## [Problem details]
Return only the stretch of the material below that begins with the line containing "## hosted version" and ends with the line containing "<li>Inside the .env.development", exactly; both of those lines belong to it.

## [The input]
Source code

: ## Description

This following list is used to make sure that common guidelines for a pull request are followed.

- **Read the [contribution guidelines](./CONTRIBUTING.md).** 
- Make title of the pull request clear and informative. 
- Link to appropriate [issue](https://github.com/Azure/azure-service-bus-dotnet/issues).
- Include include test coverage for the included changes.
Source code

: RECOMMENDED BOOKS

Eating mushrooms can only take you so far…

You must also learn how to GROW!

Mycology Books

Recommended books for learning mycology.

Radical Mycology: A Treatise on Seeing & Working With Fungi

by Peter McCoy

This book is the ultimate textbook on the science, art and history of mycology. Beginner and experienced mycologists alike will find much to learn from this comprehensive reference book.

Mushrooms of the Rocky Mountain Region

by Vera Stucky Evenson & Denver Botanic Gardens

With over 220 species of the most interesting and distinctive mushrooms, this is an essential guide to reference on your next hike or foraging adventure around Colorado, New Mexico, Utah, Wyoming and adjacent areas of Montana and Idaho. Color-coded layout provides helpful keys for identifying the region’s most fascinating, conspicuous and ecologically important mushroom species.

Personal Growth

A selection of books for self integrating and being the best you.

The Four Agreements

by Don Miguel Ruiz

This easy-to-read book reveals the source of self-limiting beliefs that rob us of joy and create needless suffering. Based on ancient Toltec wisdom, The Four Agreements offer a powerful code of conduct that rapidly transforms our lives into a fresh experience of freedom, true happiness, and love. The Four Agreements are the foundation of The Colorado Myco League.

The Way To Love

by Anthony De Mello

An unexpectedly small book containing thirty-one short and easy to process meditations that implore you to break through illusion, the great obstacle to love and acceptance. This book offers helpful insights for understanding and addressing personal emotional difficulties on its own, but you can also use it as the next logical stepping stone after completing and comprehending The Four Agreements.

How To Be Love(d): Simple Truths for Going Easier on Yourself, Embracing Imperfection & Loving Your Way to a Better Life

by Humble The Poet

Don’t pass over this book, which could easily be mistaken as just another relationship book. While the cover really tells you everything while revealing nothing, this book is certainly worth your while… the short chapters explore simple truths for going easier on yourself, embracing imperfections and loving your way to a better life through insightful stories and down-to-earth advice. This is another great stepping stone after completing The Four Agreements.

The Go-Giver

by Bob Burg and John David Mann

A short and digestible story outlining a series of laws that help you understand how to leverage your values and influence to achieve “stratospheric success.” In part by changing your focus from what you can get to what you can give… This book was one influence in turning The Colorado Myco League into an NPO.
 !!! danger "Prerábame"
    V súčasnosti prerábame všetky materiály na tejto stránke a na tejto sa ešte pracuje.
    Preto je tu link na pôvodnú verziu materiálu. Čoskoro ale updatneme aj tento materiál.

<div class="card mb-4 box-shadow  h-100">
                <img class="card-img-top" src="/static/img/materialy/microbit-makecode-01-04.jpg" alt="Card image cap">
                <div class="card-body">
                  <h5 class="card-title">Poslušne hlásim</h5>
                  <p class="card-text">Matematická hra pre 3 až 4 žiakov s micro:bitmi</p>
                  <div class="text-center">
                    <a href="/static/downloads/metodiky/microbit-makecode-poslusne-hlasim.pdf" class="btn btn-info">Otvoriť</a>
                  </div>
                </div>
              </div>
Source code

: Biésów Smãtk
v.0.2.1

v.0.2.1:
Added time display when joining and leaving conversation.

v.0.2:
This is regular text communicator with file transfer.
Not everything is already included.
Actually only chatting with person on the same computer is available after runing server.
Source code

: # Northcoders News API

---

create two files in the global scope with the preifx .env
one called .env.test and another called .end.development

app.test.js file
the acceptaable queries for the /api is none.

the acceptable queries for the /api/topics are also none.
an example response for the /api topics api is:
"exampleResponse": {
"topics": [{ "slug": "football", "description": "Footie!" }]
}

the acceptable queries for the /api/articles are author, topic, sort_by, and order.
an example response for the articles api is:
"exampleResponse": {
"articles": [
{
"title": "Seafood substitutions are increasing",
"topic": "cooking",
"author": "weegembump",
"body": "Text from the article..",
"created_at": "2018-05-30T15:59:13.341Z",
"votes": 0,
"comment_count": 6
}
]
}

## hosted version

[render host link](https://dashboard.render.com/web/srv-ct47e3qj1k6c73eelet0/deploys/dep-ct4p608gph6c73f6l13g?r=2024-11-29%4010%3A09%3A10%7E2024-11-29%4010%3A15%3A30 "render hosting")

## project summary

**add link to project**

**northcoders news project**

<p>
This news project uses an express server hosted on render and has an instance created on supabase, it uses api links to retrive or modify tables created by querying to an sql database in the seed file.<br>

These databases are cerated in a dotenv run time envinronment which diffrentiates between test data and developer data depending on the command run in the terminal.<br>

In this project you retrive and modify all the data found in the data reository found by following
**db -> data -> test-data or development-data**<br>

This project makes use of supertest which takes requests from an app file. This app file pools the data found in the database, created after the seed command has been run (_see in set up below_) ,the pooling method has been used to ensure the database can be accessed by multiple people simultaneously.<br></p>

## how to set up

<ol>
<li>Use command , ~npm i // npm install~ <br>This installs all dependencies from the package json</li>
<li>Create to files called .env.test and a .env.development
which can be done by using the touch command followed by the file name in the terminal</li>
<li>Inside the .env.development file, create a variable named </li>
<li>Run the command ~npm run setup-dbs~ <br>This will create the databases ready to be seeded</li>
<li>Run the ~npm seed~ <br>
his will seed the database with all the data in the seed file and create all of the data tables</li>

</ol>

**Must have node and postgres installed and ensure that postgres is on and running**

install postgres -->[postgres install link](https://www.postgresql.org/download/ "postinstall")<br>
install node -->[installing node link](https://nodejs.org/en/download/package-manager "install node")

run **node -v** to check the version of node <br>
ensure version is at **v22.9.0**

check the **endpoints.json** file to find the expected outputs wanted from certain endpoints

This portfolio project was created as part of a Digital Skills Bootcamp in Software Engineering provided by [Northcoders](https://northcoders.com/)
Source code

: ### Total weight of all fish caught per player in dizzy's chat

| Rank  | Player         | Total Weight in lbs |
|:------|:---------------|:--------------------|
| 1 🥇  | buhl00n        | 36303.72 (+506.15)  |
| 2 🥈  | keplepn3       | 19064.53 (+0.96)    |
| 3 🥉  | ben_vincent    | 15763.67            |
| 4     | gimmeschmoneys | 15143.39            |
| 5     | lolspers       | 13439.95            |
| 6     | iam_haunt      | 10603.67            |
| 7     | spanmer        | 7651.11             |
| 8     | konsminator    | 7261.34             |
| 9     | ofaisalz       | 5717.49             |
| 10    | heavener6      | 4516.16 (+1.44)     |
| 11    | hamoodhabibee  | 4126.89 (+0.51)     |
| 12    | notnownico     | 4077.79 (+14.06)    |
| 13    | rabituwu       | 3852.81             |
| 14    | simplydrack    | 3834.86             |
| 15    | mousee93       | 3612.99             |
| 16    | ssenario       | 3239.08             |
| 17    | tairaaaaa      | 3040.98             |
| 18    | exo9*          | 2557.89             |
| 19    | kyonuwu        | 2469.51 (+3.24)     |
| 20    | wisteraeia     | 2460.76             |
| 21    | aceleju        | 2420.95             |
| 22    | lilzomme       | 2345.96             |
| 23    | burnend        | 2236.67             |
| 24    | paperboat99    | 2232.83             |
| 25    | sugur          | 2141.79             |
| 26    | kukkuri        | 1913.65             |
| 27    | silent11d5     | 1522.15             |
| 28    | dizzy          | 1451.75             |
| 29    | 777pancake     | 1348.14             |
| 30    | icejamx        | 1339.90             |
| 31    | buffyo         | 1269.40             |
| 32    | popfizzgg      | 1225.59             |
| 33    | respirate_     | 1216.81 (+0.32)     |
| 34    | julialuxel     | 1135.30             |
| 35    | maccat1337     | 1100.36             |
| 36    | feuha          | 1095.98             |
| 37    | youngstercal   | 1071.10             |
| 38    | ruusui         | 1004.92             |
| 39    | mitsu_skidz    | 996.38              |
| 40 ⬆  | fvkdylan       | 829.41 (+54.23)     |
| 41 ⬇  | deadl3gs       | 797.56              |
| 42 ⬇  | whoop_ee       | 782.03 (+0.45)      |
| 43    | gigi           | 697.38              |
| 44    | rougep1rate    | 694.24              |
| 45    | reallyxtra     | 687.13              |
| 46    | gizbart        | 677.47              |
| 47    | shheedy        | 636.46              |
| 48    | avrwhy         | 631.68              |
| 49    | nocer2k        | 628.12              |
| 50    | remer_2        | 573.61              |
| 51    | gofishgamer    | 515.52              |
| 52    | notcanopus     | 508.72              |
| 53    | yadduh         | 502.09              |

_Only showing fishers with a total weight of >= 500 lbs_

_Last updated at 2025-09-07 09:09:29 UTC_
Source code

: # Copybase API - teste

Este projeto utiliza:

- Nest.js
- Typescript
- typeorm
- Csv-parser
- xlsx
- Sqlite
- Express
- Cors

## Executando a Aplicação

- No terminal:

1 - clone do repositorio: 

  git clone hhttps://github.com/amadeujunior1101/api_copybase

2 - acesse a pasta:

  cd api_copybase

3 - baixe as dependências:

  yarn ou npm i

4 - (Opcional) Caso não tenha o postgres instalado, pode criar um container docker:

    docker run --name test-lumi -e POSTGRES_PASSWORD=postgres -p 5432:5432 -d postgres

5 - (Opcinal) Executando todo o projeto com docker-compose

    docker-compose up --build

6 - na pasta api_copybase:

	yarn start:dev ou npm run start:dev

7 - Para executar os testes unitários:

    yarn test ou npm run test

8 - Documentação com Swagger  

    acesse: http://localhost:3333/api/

## [Written solution]
## hosted version

[render host link](https://dashboard.render.com/web/srv-ct47e3qj1k6c73eelet0/deploys/dep-ct4p608gph6c73f6l13g?r=2024-11-29%4010%3A09%3A10%7E2024-11-29%4010%3A15%3A30 "render hosting")

## project summary

**add link to project**

**northcoders news project**

<p>
This news project uses an express server hosted on render and has an instance created on supabase, it uses api links to retrive or modify tables created by querying to an sql database in the seed file.<br>

These databases are cerated in a dotenv run time envinronment which diffrentiates between test data and developer data depending on the command run in the terminal.<br>

In this project you retrive and modify all the data found in the data reository found by following
**db -> data -> test-data or development-data**<br>

This project makes use of supertest which takes requests from an app file. This app file pools the data found in the database, created after the seed command has been run (_see in set up below_) ,the pooling method has been used to ensure the database can be accessed by multiple people simultaneously.<br></p>

## how to set up

<ol>
<li>Use command , ~npm i // npm install~ <br>This installs all dependencies from the package json</li>
<li>Create to files called .env.test and a .env.development
which can be done by using the touch command followed by the file name in the terminal</li>
<li>Inside the .env.development file, create a variable named </li>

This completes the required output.